SO with all that in mind, here are 10 basic tips for healthier digestion…

1.) Warm water – Drink about 10 ounces of very warm water first thing in the morning (do this before anything else.) Simply run your tap water until it becomes warm, fill a glass, and chug away. Also, drink room temperaflaxture water rather than cold water throughout the day. Cold water can slow and aggravate the digestive process.

2.) Eat seeds and bran regularly – flax seeds, chia seeds, wheat bran, oat bran. You don’t need both every day, but try to get some of each here and there. For example, add chia seeds to a smoothie, sprinkle bran over your cereal, mix ground flax into your oatmeal, sprinkle any of these over a salad or mix into a rice dish.

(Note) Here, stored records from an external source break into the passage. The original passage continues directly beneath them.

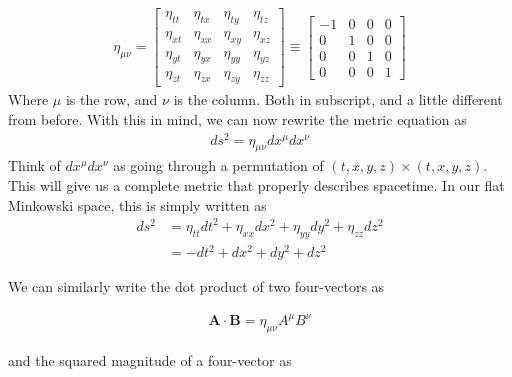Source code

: \documentclass[11pt,letterpaper]{book}
\begin{document}
\begin{align}
\eta_{\mu\nu}=
\begin{bmatrix}
    \eta_{tt} & \eta_{tx} & \eta_{ty} & \eta_{tz} \\
    \eta_{xt} & \eta_{xx} & \eta_{xy} & \eta_{xz} \\
    \eta_{yt} & \eta_{yx} & \eta_{yy} & \eta_{yz} \\
    \eta_{zt} & \eta_{zx} & \eta_{zy} & \eta_{zz}
\end{bmatrix}
\equiv
\begin{bmatrix}
    -1 & 0 & 0 & 0 \\
     0 & 1 & 0 & 0 \\
     0 & 0 & 1 & 0 \\
     0 & 0 & 0 & 1
\end{bmatrix}
\end{align}
Where $\mu$ is the row, and $\nu$ is the column. Both in subscript, and a little different from before. With this in mind, we can now rewrite the metric equation as
\begin{align}
ds^2 = \eta_{\mu\nu}dx^{\mu}dx^{\nu}
\end{align}
Think of $dx^{\mu}dx^{\nu}$ as going through a permutation of $(t,x,y,z)\times(t,x,y,z)$. This will give us a complete metric that properly describes spacetime. In our flat Minkowski space, this is simply written as
\begin{align}
ds^2 &= \eta_{tt} dt^2 + \eta_{xx} dx^2 + \eta_{yy} dy^2 + \eta_{zz} dz^2 \nonumber \\
     &= -dt^2 + dx^2 + dy^2 + dz^2
\end{align}

We can similarly write the dot product of two four-vectors as

\begin{align}
\mathbf{A} \cdot \mathbf{B} = \eta_{\mu \nu} A^\mu B^\nu
\end{align}

and the squared magnitude of a four-vector as
\end{document}
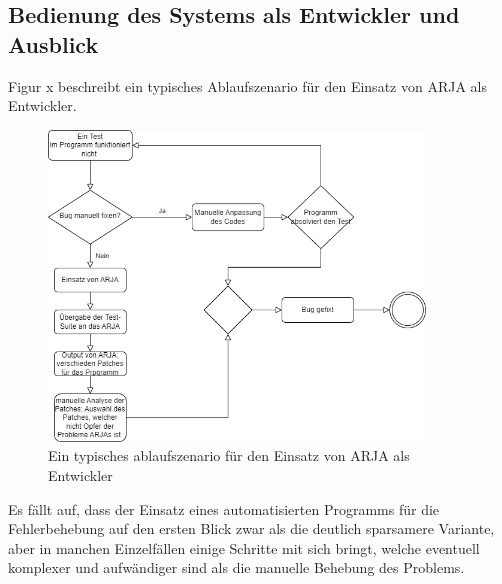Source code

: \documentclass[11pt,a4paper]{article}
\begin{document}
\subsection{Bedienung des Systems als Entwickler und Ausblick}
Figur x beschreibt ein typisches Ablaufszenario für den Einsatz von ARJA als Entwickler.
\begin{figure}[h!]
\includegraphics[width=100mm,scale=0.3, center]{ablauf.png}
\caption{Ein typisches ablaufszenario für den Einsatz von ARJA als Entwickler}
\label{fig:figure4}
\end{figure}

Es fällt auf, dass der Einsatz eines automatisierten Programms für die Fehlerbehebung auf den ersten Blick zwar als die deutlich sparsamere Variante, aber in manchen Einzelfällen einige Schritte mit sich bringt, welche eventuell komplexer und aufwändiger sind als die manuelle Behebung des Problems. 
\end{document}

3.) Eat more produce! Many health professionals recommend that you eat at least 3 servings of vegetables and 2 servings of fruit, daily. I would say to start there as your goal, and then increase, as you can. Obviously, the more, the better. Snack on veggies, add vegetables to your morning eggs, have a salad with lunch and dinner, have fruit at breakfast or as a snack. Plant-based diets are best, so begin your meals by planning what plant foods you’ll be having. And you’d be surprised what prunes and/or warm prune juice can do for you! (Or maybe you wouldn’t be surprised… I guess that one’s obvious.)

no-dairy14.) Avoid dairy. This is somewhat controversial. Being someone who LOVES dairy, it’s a hard one for me. I have read studies that have shown that children with chronic idiopathic constipation had tremendous success when the only dietary element that changed was the elimination of all dairy. In general, I would say avoid dairy if you struggle with gut problems (chronic constipation or diarrhea.) If you love dairy as much as I do, then treat yourself once in a while, but don’t consume it regularly. If you’re having bowel problems, give up dairy for a period of time to see if it helps.

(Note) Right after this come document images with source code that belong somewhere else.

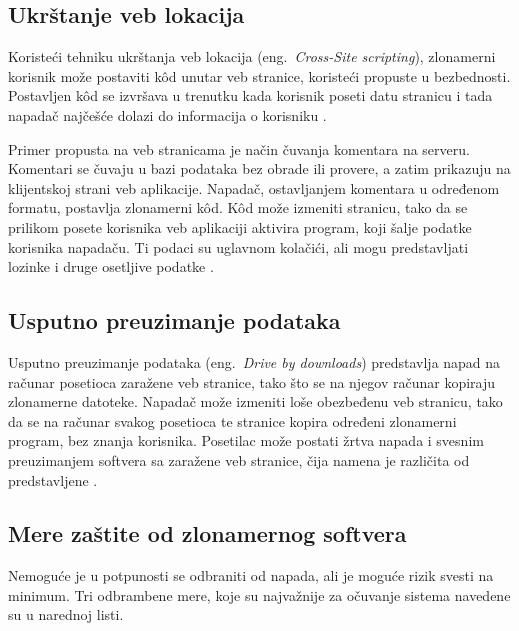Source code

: \documentclass[a4paper]{article}
\begin{document}
\subsection{Ukrštanje veb lokacija}

Koristeći tehniku ukrštanja veb lokacija (eng.~{\em Cross-Site scripting}), zlonamerni korisnik može postaviti kôd unutar veb stranice, koristeći propuste u bezbednosti. Postavljen kôd se izvršava u trenutku kada korisnik poseti datu stranicu i tada napadač najčešće dolazi do informacija o korisniku \cite{ethics,xss}.

Primer propusta na veb stranicama je način čuvanja komentara na serveru. Komentari se čuvaju u bazi podataka bez obrade ili provere, a zatim prikazuju na klijentskoj strani veb aplikacije. Napadač, ostavljanjem komentara u određenom formatu, postavlja zlonamerni kôd. Kôd može izmeniti stranicu, tako da se prilikom posete korisnika veb aplikaciji aktivira program, koji šalje podatke korisnika napadaču. Ti podaci su uglavnom kolačići, ali mogu predstavljati lozinke i druge osetljive podatke \cite{xss}.

\subsection{Usputno preuzimanje podataka }

Usputno preuzimanje podataka (eng.~{\em Drive by downloads}) predstavlja napad na računar posetioca zaražene veb stranice, tako što se na njegov računar kopiraju zlonamerne datoteke. Napadač može izmeniti loše obezbeđenu veb stranicu, tako da se na računar svakog posetioca te stranice kopira određeni zlonamerni program, bez znanja korisnika. Posetilac može postati žrtva napada i svesnim preuzimanjem softvera sa zaražene veb stranice, čija namena je različita od predstavljene \cite{drivebydownloads, ethics}.

\subsection{Mere zaštite od zlonamernog softvera}

Nemoguće je u potpunosti se odbraniti od napada, ali je moguće rizik svesti na minimum. Tri odbrambene mere, koje su najvažnije za očuvanje sistema navedene su u narednoj listi. 
\end{document}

And no, we don’t need dairy to get enough calcium and vitamin D. However, if you were getting most of your calcium and vitamin D from dairy, then you will need to be sure that you find other sources on a daily basis or take a supplement. (Dark leafy greens, fortified soy/almond milk, canned salmon, almonds, dried figs, tofu, soybeans, fatty fish, egg yolks.)

5.) Move your beautiful body! If your body isn’t moving, your digestion probably isn’t moving, either. Get walking, dancing, biking, jogging…whatever. It may also be helpful for you to take a *light* walk following meals for about 10-15 minutes. Do not go running right after you eat or do any stressful activity. That will compromise digestion; however, a very light stroll with a loved one may be beneficial.

6.) Practice yoga. You don’t have to take a yoga class every day, but it may be helpful for you to do a few specific yoga poses on a regular basis to aid in your digestive process. There are specific poses that would be recommended for you depending on your personal digestive process, such as constipation vs diarrhea vs heartburn, or a combination or 2 or all 3

of those. Yoga also does wonders for those of you who tend to hold stress in your digestive tract—or anywhere in your body for that matter!

7.) Practice deep breathing. Every cell of your body needs oxygen. Regular exercise and yoga help to bring oxygen throughout your body. Deep breathing exercises also help. Be conscious and aware of your breath, and practice Ujayi breath (as one does in yoga practice.)

8.) Create flavor profiles of food that work for you and your body. It’s hard for me to recommend just one type of flavor or food because everyone’s body is quite different. For example, if you tend to be constipated, I would suggest that you add warming spices to your diet, such as cumin and cinnamon. If you struggle with diarrhea, you may benefit from cooling flavors, such as fennel and cilantro.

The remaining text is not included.